Off the ice, however, the former Sudbury Wolves captain has come to understand the value of letting his guard down.

“I have struggled with depression and anxiety, and I have carried that along for quite some time — I would say as far back as junior,” said the Dryden, Ont. native, now 27 and coming off a three-year run with the Belfast Giants of the Elite Ice Hockey League in the U.K. “There came a time for me where I wanted to get to the root of why I was anxious, or why I was upset, and that led me to deciding OK, I’m going to sit with somebody, to tell them how I feel and they’re going to professionally tell me why I might be feeling that way.”

Once he did open up, some solutions almost seemed almost obvious: Eat better, get more sleep. Other, more weighty topics, required a lot more discussion, but he found it was worth the effort.

“For a long time, I found ways to kid myself that there was nothing wrong, but I finally came to terms with it, like hey, I have to do this for myself,” Raine said. “My whole life has been performance-based, so why have I not been concerned more with mental performance?”

But he didn’t stop with himself. Finding his schedule open after the EIHL cancelled its 2020-21 season due to the COVID-19 pandemic, Raine returned home to work at a local elementary school, where he assists children with special needs, and he started working on a video series, consisting of one-on-one conversations with friends, family, and mental health professionals and service providers.

Recent guests have included Derek Mathers, a fellow OHL alum and professional hockey player, also known for his toughness and team-first focus, who spoke about his own struggles. In a previous episode, Raine spoke with Ashley Apland, clinical director at Firefly, a Kenora, Ont.-based organization whose aim is to support and strengthen the health and well-being of families, children and youth through emotional, physical, developmental and community services. His mother, Michelle Raine, was the featured guest in an earlier instalment.

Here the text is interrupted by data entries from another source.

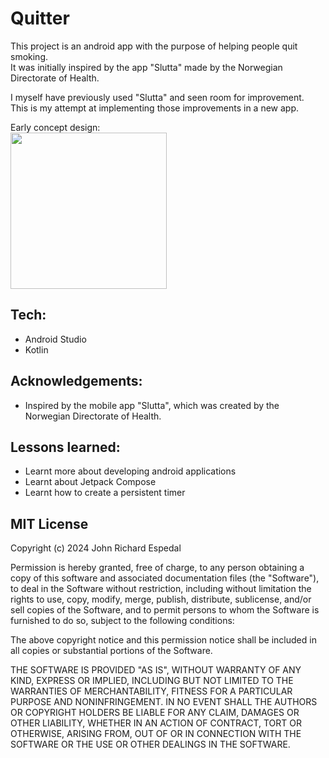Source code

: # Quitter #
This project is an android app with the purpose of helping people quit smoking.  
It was initially inspired by the app "Slutta" made by the Norwegian Directorate of Health. 

I myself have previously used "Slutta" and seen room for improvement.  
This is my attempt at implementing those improvements in a new app.

Early concept design:  
<img width="250" src="https://github.com/Johnricharde/Quitter/assets/117681128/0c3dfb84-ae3b-4f5a-aa45-ff4aebd9f475">

## Tech: ##
- Android Studio
- Kotlin

## Acknowledgements: ##
- Inspired by the mobile app "Slutta", which was created by the Norwegian Directorate of Health.

## Lessons learned: ##
- Learnt more about developing android applications
- Learnt about Jetpack Compose
- Learnt how to create a persistent timer

## MIT License ##
Copyright (c) 2024 John Richard Espedal

Permission is hereby granted, free of charge, to any person obtaining a copy of this software and associated documentation files (the "Software"), to deal in the Software without restriction, including without limitation the rights to use, copy, modify, merge, publish, distribute, sublicense, and/or sell copies of the Software, and to permit persons to whom the Software is furnished to do so, subject to the following conditions:

The above copyright notice and this permission notice shall be included in all copies or substantial portions of the Software.

THE SOFTWARE IS PROVIDED "AS IS", WITHOUT WARRANTY OF ANY KIND, EXPRESS OR IMPLIED, INCLUDING BUT NOT LIMITED TO THE WARRANTIES OF MERCHANTABILITY, FITNESS FOR A PARTICULAR PURPOSE AND NONINFRINGEMENT. IN NO EVENT SHALL THE AUTHORS OR COPYRIGHT HOLDERS BE LIABLE FOR ANY CLAIM, DAMAGES OR OTHER LIABILITY, WHETHER IN AN ACTION OF CONTRACT, TORT OR OTHERWISE, ARISING FROM, OUT OF OR IN CONNECTION WITH THE SOFTWARE OR THE USE OR OTHER DEALINGS IN THE SOFTWARE.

“As soon as you make the choice to help yourself, then maybe you share with others that you’re doing that,” Raine said. “Then, maybe those people say hey, I did that once and I’m glad I did, or maybe I should do that, too. And the more you speak to people, you realize they can relate to how you’re feeling, or maybe they’ll tell you about a family member of theirs, who they wish would get help. Or, like in the case of Derek Mathers, it’s something another hockey player goes through.

“Back to the question of why I’m doing this project, it’s because I think it’s important. The more I have spoken to people, the more I have come to realize that mental health affects people either directly or indirectly, but I think it affects everyone. It’s the foundation of everything we do. If you have issues in productivity, if you feel like you’re limited, then maybe you should look at how you’re handling yourself mentally.”

Former Sudbury Wolves captain Kevin Raine, left, chats with onetime OHL rival Derek Mathers. Raine has an ongoing video series focused on mental health.

In almost every situation where he could have done better, Raine believes he would have, had he been in better shape mentally.

“That could be in a relationship with a girlfriend, maybe a fight with my parents where I put a lot of blame on my mom, but now that I have taken a serious look at my mental health game, I have realized I was out of line,” Raine said. “There’s an accountability you gain when you tackle it. And I think in these times, when we’re spending so much time away from our family and friends, we need some encouragement. We need to hear these types of messages. Hopefully, these messages resonate with people and it allows them to make their own strides in deciding how they move forward, rather than believing they’re going backwards.”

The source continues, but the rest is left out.